The higher education bill

At the heart of the bill are plans to further privatise universities. According to the government, the bill aims to:

Deliver greater competition and choice that will promote social mobility, boost productivity in the economy and ensure students and taxpayers receive value for money from their investment in higher education, while safeguarding institutional autonomy and academic freedom.

But as critics point out, this means a greater drive for profit rather than actual improvements to universities. Writing to The Guardian, the General Secretary of the University and College Union, Sally Hunt, said:

The higher education bill sets out the government’s argument that insufficient competition and lack of informed choice are the primary weaknesses of the higher education system in England, and that opening up the market to new providers will drive improvements in quality. In reality, competition increases the pressure on institutions to spend money on cosmetic improvements and gimmicks rather than front-line delivery.

And Hunt also argues that plans for opening up competition and allowing more profit making companies to award degrees will water down the standard of education:

Making it easier for new private providers to obtain degree-awarding powers is at odds with the primacy of academic quality and the protection of students’ interests, since new institutions will not have to prove their quality and robustness through building up a track record.

University autonomy

There are also concerns that the bill will reduce university autonomy. The bill will create a new regulator, the Office for Students. This regulator will be able to determine who is allowed to award degrees. And universities are concerned that this will stifle freedom of speech.

Lord Willets, a Conservative peer and Universities and Science Minister until 2014, stated:

Perhaps the biggest is about the autonomy of our universities. Some of the earlier government documents could have been read by some as implying that universities were a kind of poorly performing part of the public sector that needed a bit of a doing over.

And Baroness Wolf expressed concerns that the bill:

will have a knock-on effect on institutional autonomy and critical thought and inquiry, and it will corrode the willingness of universities to speak truth to power.

The amendment

But the Lords voted for a five-point Labour amendment to safeguard the quality and autonomy of universities.
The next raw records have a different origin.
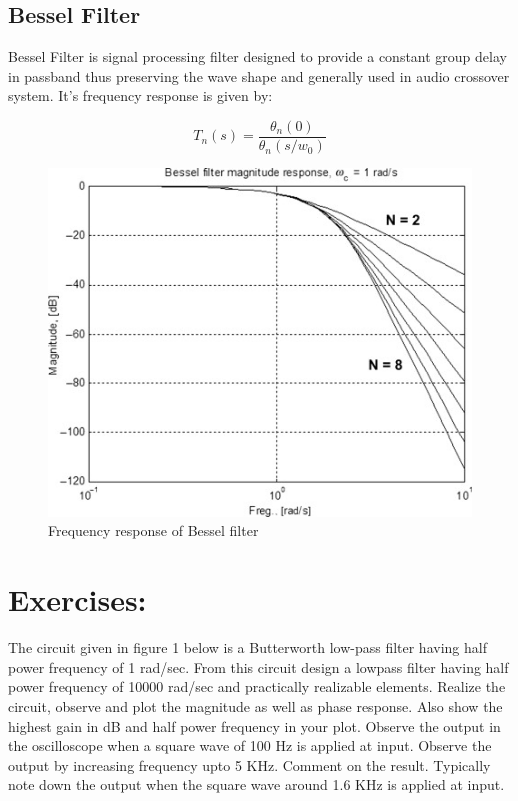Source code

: \documentclass[a4paper,11pt]{article}
\begin{document}
\subsection{Bessel Filter}
Bessel Filter is signal processing filter designed to provide a constant group delay in passband thus preserving the wave shape and generally used in audio crossover system. It's frequency response is given by:

\begin{equation*}
    T_n(s)=\frac{\theta_n(0)}{\theta_n(s/w_0)}
\end{equation*}

\begin{figure}[H]
    \centering
    \includegraphics[width=0.5\linewidth]{./FIG/bessel.jpg}
    \caption{Frequency response of Bessel filter}
\end{figure}







\pagebreak


\section{Exercises:}


\begin{Q}
    {
        The circuit given in figure 1 below is a Butterworth low-pass filter having half power frequency of
        1 rad/sec. From this circuit design a lowpass filter having half power frequency of 10000 rad/sec
        and practically realizable elements. Realize the circuit, observe and plot the magnitude as well as
        phase response. Also show the highest gain in dB and half power frequency in your plot.\newline
        Observe the output in the oscilloscope when a square wave of 100 Hz is applied at input. Observe the output by increasing frequency upto 5 KHz. Comment on the result.\newline
        Typically note down the output when the square wave around 1.6 KHz is applied at input.
    }
\end{Q}
\end{document}
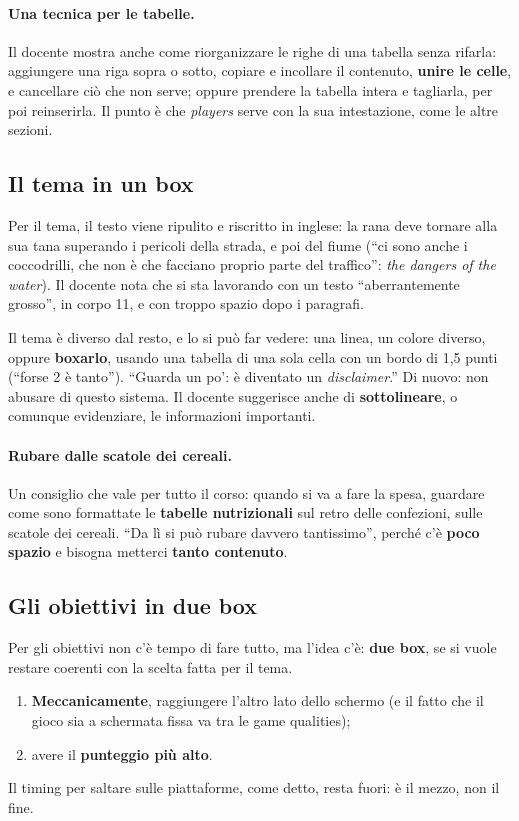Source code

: \paragraph{Una tecnica per le tabelle.} Il docente mostra anche come
riorganizzare le righe di una tabella senza rifarla: aggiungere una riga
sopra o sotto, copiare e incollare il contenuto, \textbf{unire le celle}, e
cancellare ciò che non serve; oppure prendere la tabella intera e
tagliarla, per poi reinserirla. Il punto è che \emph{players} serve con la sua
intestazione, come le altre sezioni.

\subsection{Il tema in un box}

Per il tema, il testo viene ripulito e riscritto in inglese: la rana deve
tornare alla sua tana superando i pericoli della strada, e poi del fiume (``ci
sono anche i coccodrilli, che non è che facciano proprio parte del traffico'':
\emph{the dangers of the water}). Il docente nota che si sta lavorando con un
testo ``aberrantemente grosso'', in corpo 11, e con troppo spazio dopo i
paragrafi.

Il tema è diverso dal resto, e lo si può far vedere: una linea, un colore
diverso, oppure \textbf{boxarlo}, usando una tabella di una sola cella con un
bordo di 1,5 punti (``forse 2 è tanto''). ``Guarda un po': è diventato un
\emph{disclaimer}.'' Di nuovo: non abusare di questo sistema. Il docente
suggerisce anche di \textbf{sottolineare}, o comunque evidenziare, le
informazioni importanti.

\paragraph{Rubare dalle scatole dei cereali.} Un consiglio che vale per tutto
il corso: quando si va a fare la spesa, guardare come sono formattate le
\textbf{tabelle nutrizionali} sul retro delle confezioni, sulle scatole dei
cereali. ``Da lì si può rubare davvero tantissimo'', perché c'è
\textbf{poco spazio} e bisogna metterci \textbf{tanto contenuto}.

\subsection{Gli obiettivi in due box}

Per gli obiettivi non c'è tempo di fare tutto, ma l'idea c'è: \textbf{due
box}, se si vuole restare coerenti con la scelta fatta per il tema.
\begin{enumerate}
  \item \textbf{Meccanicamente}, raggiungere l'altro lato dello schermo (e il
        fatto che il gioco sia a schermata fissa va tra le game qualities);
  \item avere il \textbf{punteggio più alto}.
\end{enumerate}
Il timing per saltare sulle piattaforme, come detto, resta fuori: è il
mezzo, non il fine.

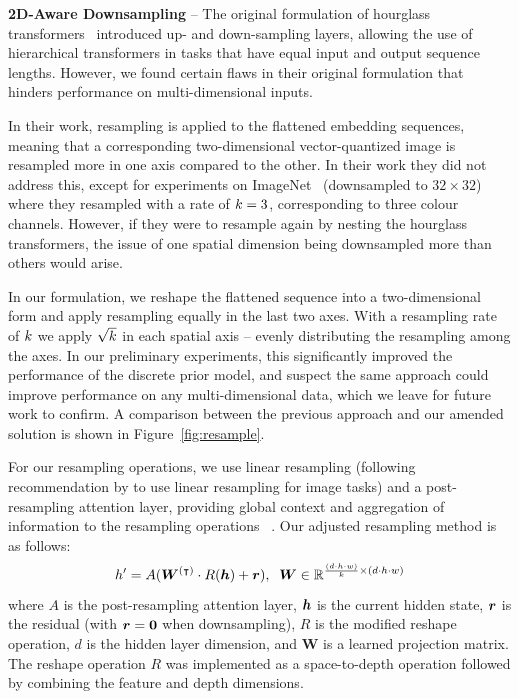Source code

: \textbf{2D-Aware Downsampling} -- The original formulation of hourglass
transformers~\cite{nawrot2021hierarchical} introduced up- and down-sampling
layers, allowing the use of hierarchical transformers in tasks that have equal
input and output sequence lengths. However, we found certain flaws in their
original formulation that hinders performance on multi-dimensional inputs.

In their work, resampling is applied to the flattened embedding sequences,
meaning that a corresponding two-dimensional vector-quantized image is resampled
more in one axis compared to the other. In their work they did not address this,
except for experiments on ImageNet~\cite{russakovsky2015imagenet} (downsampled
to $32 \times 32$) where they resampled with a rate of $k=3$,
corresponding to three colour channels. However, if they were to resample again
by nesting the hourglass transformers, the issue of one spatial dimension being
downsampled more than others would arise.

In our formulation, we reshape the flattened sequence into a two-dimensional
form and apply resampling equally in the last two axes. With a resampling rate
of $k$ we apply $\sqrt{k}$ in each spatial axis -- evenly
distributing the resampling among the axes. In our preliminary experiments, this
significantly improved the performance of the discrete prior model, and suspect
the same approach could improve performance on any multi-dimensional data, which
we leave for future work to confirm. A comparison between the previous approach
and our amended solution is shown in Figure~\ref{fig:resample}.

For our resampling operations, we use linear resampling (following
recommendation by \citet{nawrot2021hierarchical} to use linear resampling for
image tasks) and a post-resampling attention layer, providing global context and
aggregation of information to the resampling operations ~\cite{nawrot2021hierarchical}. Our
adjusted resampling method is as follows:
\begin{equation}
    h' = A({\bm{W}}^{(\intercal)} \cdot R({\bm{h}}) + {\bm{r}}), \;\; {\bm{W}} \in
    \mathbb{R}^{\frac{(d \cdot h \cdot w)}{k} \times (d \cdot h \cdot w)}
\end{equation}
where $A$ is the post-resampling attention layer, ${\bm{h}}$ is the current hidden
state, ${\bm{r}}$ is the residual (with ${\bm{r}} = \bm{0}$ when downsampling), $R$ is the
modified reshape operation, $d$ is the hidden layer dimension, and $\textbf{W}$ is a
learned projection matrix. The reshape operation $R$ was implemented as a
space-to-depth operation followed by combining the feature and depth dimensions.

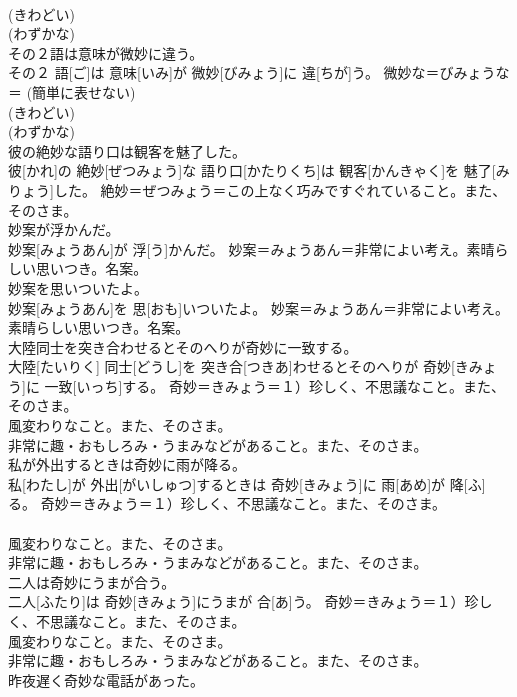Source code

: \documentclass[8pt]{extreport}
\begin{document}
\begin{CJK}{UTF8}{min}
{\\	(きわどい) 
\\	(わずかな) 
\\	その２語は意味が微妙に違う。	
\\	その２ 語[ご]は 意味[いみ]が 微妙[びみょう]に 違[ちが]う。	微妙な＝びみょうな＝ (簡単に表せない) 
\\	(きわどい) 
\\	(わずかな) 
\\	彼の絶妙な語り口は観客を魅了した。	
\\	彼[かれ]の 絶妙[ぜつみょう]な 語り口[かたりくち]は 観客[かんきゃく]を 魅了[みりょう]した。	絶妙＝ぜつみょう＝この上なく巧みですぐれていること。また、そのさま。
\\	妙案が浮かんだ。	
\\	妙案[みょうあん]が 浮[う]かんだ。	妙案＝みょうあん＝非常によい考え。素晴らしい思いつき。名案。
\\	妙案を思いついたよ。	
\\	妙案[みょうあん]を 思[おも]いついたよ。	妙案＝みょうあん＝非常によい考え。素晴らしい思いつき。名案。
\\	大陸同士を突き合わせるとそのへりが奇妙に一致する。	
\\	大陸[たいりく] 同士[どうし]を 突き合[つきあ]わせるとそのへりが 奇妙[きみょう]に 一致[いっち]する。	奇妙＝きみょう＝１）珍しく、不思議なこと。また、そのさま。 　　　　　　　　
\\	風変わりなこと。また、そのさま。 　　　　　　　　
\\	非常に趣・おもしろみ・うまみなどがあること。また、そのさま。
\\	私が外出するときは奇妙に雨が降る。	
\\	私[わたし]が 外出[がいしゅつ]するときは 奇妙[きみょう]に 雨[あめ]が 降[ふ]る。	奇妙＝きみょう＝１）珍しく、不思議なこと。また、そのさま。 　　　　　　　　
\\	風変わりなこと。また、そのさま。 　　　　　　　　
\\	非常に趣・おもしろみ・うまみなどがあること。また、そのさま。
\\	二人は奇妙にうまが合う。	
\\	二人[ふたり]は 奇妙[きみょう]にうまが 合[あ]う。	奇妙＝きみょう＝１）珍しく、不思議なこと。また、そのさま。 　　　　　　　　
\\	風変わりなこと。また、そのさま。 　　　　　　　　
\\	非常に趣・おもしろみ・うまみなどがあること。また、そのさま。
\\	昨夜遅く奇妙な電話があった。	
}
\end{CJK}
\end{document}
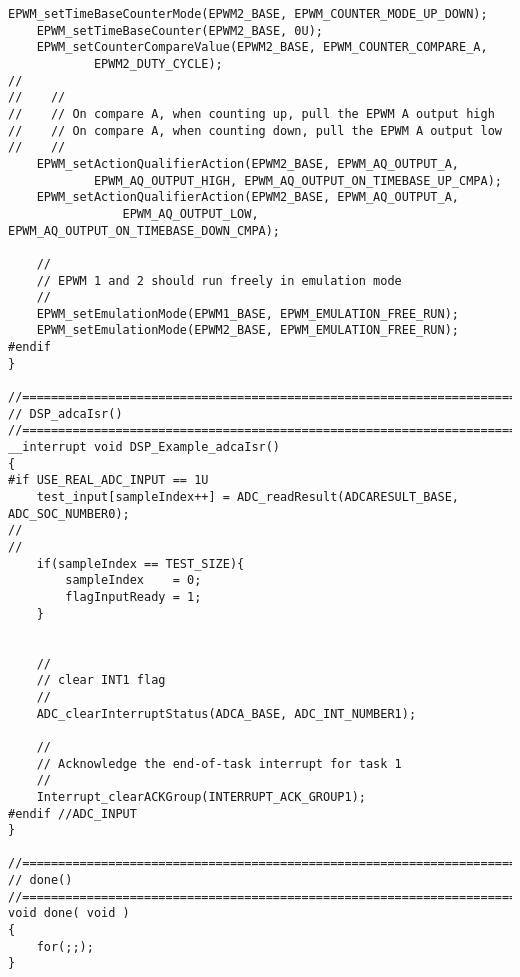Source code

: \begin{lstlisting}[caption=\raggedright{mcu-libs/RLS.h}, frame=single]
    EPWM_setTimeBaseCounterMode(EPWM2_BASE, EPWM_COUNTER_MODE_UP_DOWN);
    EPWM_setTimeBaseCounter(EPWM2_BASE, 0U);
    EPWM_setCounterCompareValue(EPWM2_BASE, EPWM_COUNTER_COMPARE_A,
            EPWM2_DUTY_CYCLE);
//
//    //
//    // On compare A, when counting up, pull the EPWM A output high
//    // On compare A, when counting down, pull the EPWM A output low
//    //
    EPWM_setActionQualifierAction(EPWM2_BASE, EPWM_AQ_OUTPUT_A,
            EPWM_AQ_OUTPUT_HIGH, EPWM_AQ_OUTPUT_ON_TIMEBASE_UP_CMPA);
    EPWM_setActionQualifierAction(EPWM2_BASE, EPWM_AQ_OUTPUT_A,
                EPWM_AQ_OUTPUT_LOW, EPWM_AQ_OUTPUT_ON_TIMEBASE_DOWN_CMPA);

    //
    // EPWM 1 and 2 should run freely in emulation mode
    //
    EPWM_setEmulationMode(EPWM1_BASE, EPWM_EMULATION_FREE_RUN);
    EPWM_setEmulationMode(EPWM2_BASE, EPWM_EMULATION_FREE_RUN);
#endif
}

//=============================================================================
// DSP_adcaIsr()
//=============================================================================
__interrupt void DSP_Example_adcaIsr()
{
#if USE_REAL_ADC_INPUT == 1U
	test_input[sampleIndex++] = ADC_readResult(ADCARESULT_BASE, ADC_SOC_NUMBER0);
//
//
    if(sampleIndex == TEST_SIZE){
        sampleIndex    = 0;
        flagInputReady = 1;
    }


    //
    // clear INT1 flag
    //
    ADC_clearInterruptStatus(ADCA_BASE, ADC_INT_NUMBER1);

    //
    // Acknowledge the end-of-task interrupt for task 1
    //
    Interrupt_clearACKGroup(INTERRUPT_ACK_GROUP1);
#endif //ADC_INPUT
}

//=============================================================================
// done()
//=============================================================================
void done( void )
{
    for(;;);
}

\end{lstlisting}
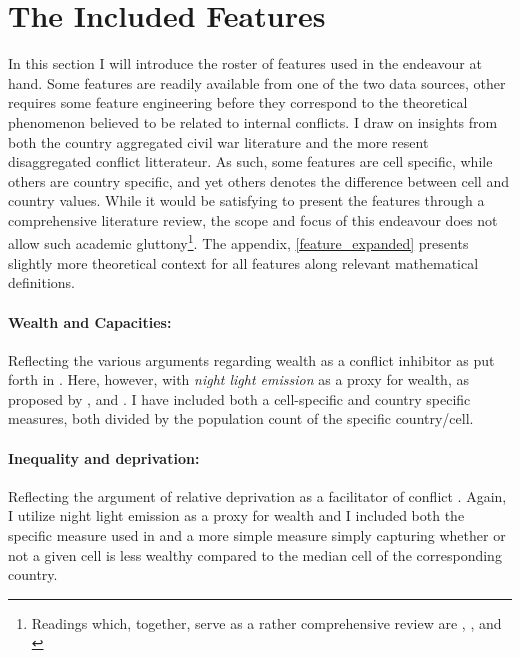 \documentclass[a4paper]{article}
\begin{document}
\section{The Included Features}

In this section I will introduce the roster of features used in the endeavour at hand. Some features are readily available from one of the two data sources, other requires some feature engineering before they correspond to the theoretical phenomenon believed to be related to internal conflicts. I draw on insights from both the country aggregated civil war literature and the more resent disaggregated conflict litterateur. As such, some features are cell specific, while others are country specific, and yet others denotes the difference between cell and country values. While it would be satisfying to present the features through a comprehensive literature review, the scope and focus of this endeavour does not allow such academic gluttony\footnote{Readings which, together, serve as a rather comprehensive review are \cite{Hegre_Sambanis_2006}, \cite{Kalyvas_2007}, \cite{Cederman_Gleditsch_2009} and \cite{Blattman_Miguel_2010}}. The appendix, \autoref{feature_expanded} presents slightly more theoretical context for all features along relevant mathematical definitions.\par

\paragraph{Wealth and Capacities:} Reflecting the various arguments regarding wealth as a conflict inhibitor as put forth in \cite{Collier_Hoeffler_1998, Fearon_Laitin_2003, Collier_Hoeffler_2004}. Here, however, with \emph{night light emission} as a proxy for wealth, as proposed by \cite{Elvidge_2009}, \cite{Chen_Nordhuas_2011} and \cite{Cederman_Gleditsch_Buhaug_2013}. I have included both a cell-specific and country specific measures, both divided by the population count of the specific country/cell.\par

\paragraph{Inequality and deprivation:} Reflecting the argument of relative deprivation as a facilitator of conflict \citep{Gurr_1970, Cederman_Gleditsch_Buhaug_2013}. Again, I utilize night light emission as a proxy for wealth and I included both the specific measure used in \cite{Cederman_Gleditsch_Buhaug_2013} and a more simple measure simply capturing whether or not a given cell is less wealthy compared to the median cell of the corresponding country.\par
\end{document}

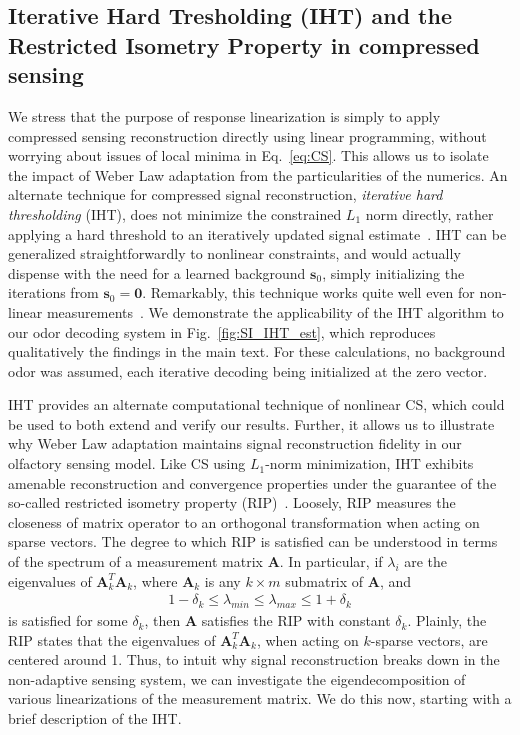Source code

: \documentclass[9pt,twoside]{pnas-new}
\begin{document}
\subsection*{Iterative Hard Tresholding (IHT) and the Restricted Isometry Property in compressed sensing}
We stress that the purpose of response linearization is simply to apply compressed sensing reconstruction directly using linear programming, without worrying about issues of local minima in Eq.~\ref{eq:CS}. This allows us to isolate the impact  of Weber Law adaptation from the particularities of the numerics. An alternate technique for compressed signal reconstruction, \textit{iterative hard thresholding} (IHT), does not minimize the constrained $L_1$ norm directly, rather applying a hard threshold to an iteratively updated signal estimate~\cite{IHT}. IHT can be generalized straightforwardly to nonlinear constraints, and would actually dispense with the need for a learned background $\mathbf {s}_0$, simply initializing the iterations from $\mathbf {s}_0 = \mathbf 0$. Remarkably, this technique works quite well even for non-linear measurements~\cite{nonlin_CS}. We demonstrate the applicability of the IHT algorithm to our odor decoding system in Fig.~\ref{fig:SI_IHT_est}, which reproduces qualitatively the findings in the main text. For these calculations, no background odor was assumed, each iterative decoding being initialized at the zero vector. 

IHT provides an alternate computational technique of nonlinear CS, which could be used to both extend and verify our results. Further, it allows us to illustrate why Weber Law adaptation maintains signal reconstruction fidelity in our olfactory sensing model. Like CS using $L_1$-norm minimization, IHT exhibits amenable reconstruction and convergence properties under the guarantee of the so-called restricted isometry property (RIP)~\cite{CS_tao_2}. Loosely, RIP measures the closeness of matrix operator to an orthogonal transformation when acting on sparse vectors. The degree to which RIP is satisfied can be understood in terms of the spectrum of a measurement matrix $\mathbf A$. In particular, if $\lambda_i$ are the eigenvalues of $\mathbf {A}_k^T\mathbf {A}_k$, where $\mathbf A_k$ is any $k \times m$ submatrix of $\mathbf A$, and 
\begin{align*}
    1 - \delta_k \leq \lambda_{min} \leq \lambda_{max} \leq 1 + \delta_k
\end{align*}
is satisfied for some $\delta_k$, then $\mathbf A$ satisfies the RIP with constant $\delta_k$. Plainly, the RIP states that the eigenvalues of $\mathbf {A}_k^T\mathbf {A}_k$, when acting on $k$-sparse vectors, are centered around 1. Thus, to intuit why signal reconstruction breaks down in the non-adaptive sensing system, we can investigate the eigendecomposition of various linearizations of the measurement matrix. We do this now, starting with a brief description of the IHT.
\end{document}
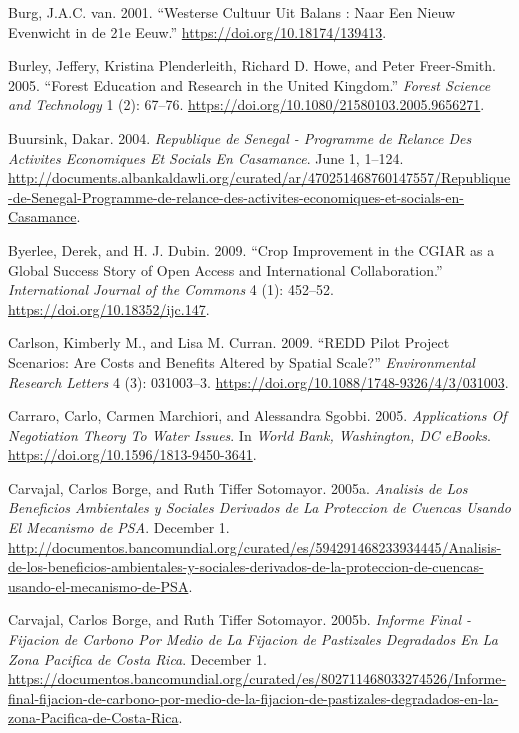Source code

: \begin{CSLReferences}{1}{1}
Burg, J.A.C. van. 2001. {``Westerse Cultuur Uit Balans : Naar Een Nieuw
Evenwicht in de 21e Eeuw.''} \url{https://doi.org/10.18174/139413}.

Burley, Jeffery, Kristina Plenderleith, Richard D. Howe, and Peter
Freer‐Smith. 2005. {``Forest Education and Research in the United
Kingdom.''} \emph{Forest Science and Technology} 1 (2): 67--76.
\url{https://doi.org/10.1080/21580103.2005.9656271}.

Buursink, Dakar. 2004. \emph{Republique de Senegal - Programme de
Relance Des Activites Economiques Et Socials En Casamance}. June 1,
1--124.
\url{http://documents.albankaldawli.org/curated/ar/470251468760147557/Republique-de-Senegal-Programme-de-relance-des-activites-economiques-et-socials-en-Casamance}.

Byerlee, Derek, and H. J. Dubin. 2009. {``Crop Improvement in the CGIAR
as a Global Success Story of Open Access and International
Collaboration.''} \emph{International Journal of the Commons} 4 (1):
452--52. \url{https://doi.org/10.18352/ijc.147}.

Carlson, Kimberly M., and Lisa M. Curran. 2009. {``REDD Pilot Project
Scenarios: Are Costs and Benefits Altered by Spatial Scale?''}
\emph{Environmental Research Letters} 4 (3): 031003--3.
\url{https://doi.org/10.1088/1748-9326/4/3/031003}.

Carraro, Carlo, Carmen Marchiori, and Alessandra Sgobbi. 2005.
\emph{Applications Of Negotiation Theory To Water Issues}. In
\emph{World Bank, Washington, DC eBooks}.
\url{https://doi.org/10.1596/1813-9450-3641}.

Carvajal, Carlos Borge, and Ruth Tiffer Sotomayor. 2005a. \emph{Analisis
de Los Beneficios Ambientales y Sociales Derivados de La Proteccion de
Cuencas Usando El Mecanismo de PSA}. December 1.
\url{http://documentos.bancomundial.org/curated/es/594291468233934445/Analisis-de-los-beneficios-ambientales-y-sociales-derivados-de-la-proteccion-de-cuencas-usando-el-mecanismo-de-PSA}.

Carvajal, Carlos Borge, and Ruth Tiffer Sotomayor. 2005b. \emph{Informe
Final - Fijacion de Carbono Por Medio de La Fijacion de Pastizales
Degradados En La Zona Pacifica de Costa Rica}. December 1.
\url{https://documentos.bancomundial.org/curated/es/802711468033274526/Informe-final-fijacion-de-carbono-por-medio-de-la-fijacion-de-pastizales-degradados-en-la-zona-Pacifica-de-Costa-Rica}.


\end{CSLReferences}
The amendment stated:

  1. UK universities are autonomous institutions and must uphold the principles of academic freedom and freedom of speech.
  2. UK universities must ensure that they promote freedom of thought and expression, and freedom from discrimination.
  3. UK universities must provide an extensive range of high quality academic subjects delivered by excellent teaching, supported by scholarship and research, through courses which enhance the ability of students to learn throughout their lives. 2 Higher Education and Research Bill Before Clause 1 – continued.
  4. UK universities must make a contribution to society through the pursuit, dissemination, and application of knowledge and expertise locally, nationally, and internationally; and through partnerships with business, charitable foundations, and other organisations, including other colleges and universities.
  5. UK universities must be free to act as critics of government and the conscience of society.

The future

As Liberal Democrat peer Lord Goddard pointed out, this first amendment took 2 hours and 27 minutes to debate. And this is the first of hundreds. The government has a long way to go before it convinces peers that its plans for higher education are a good thing.

University autonomy and rigour are essential. And this bill must be fought on every level to ensure they are guaranteed. In the meantime, the Conservative government has faced yet another defeat in the House of Lords. And it is down to all of us to ensure they suffer many more.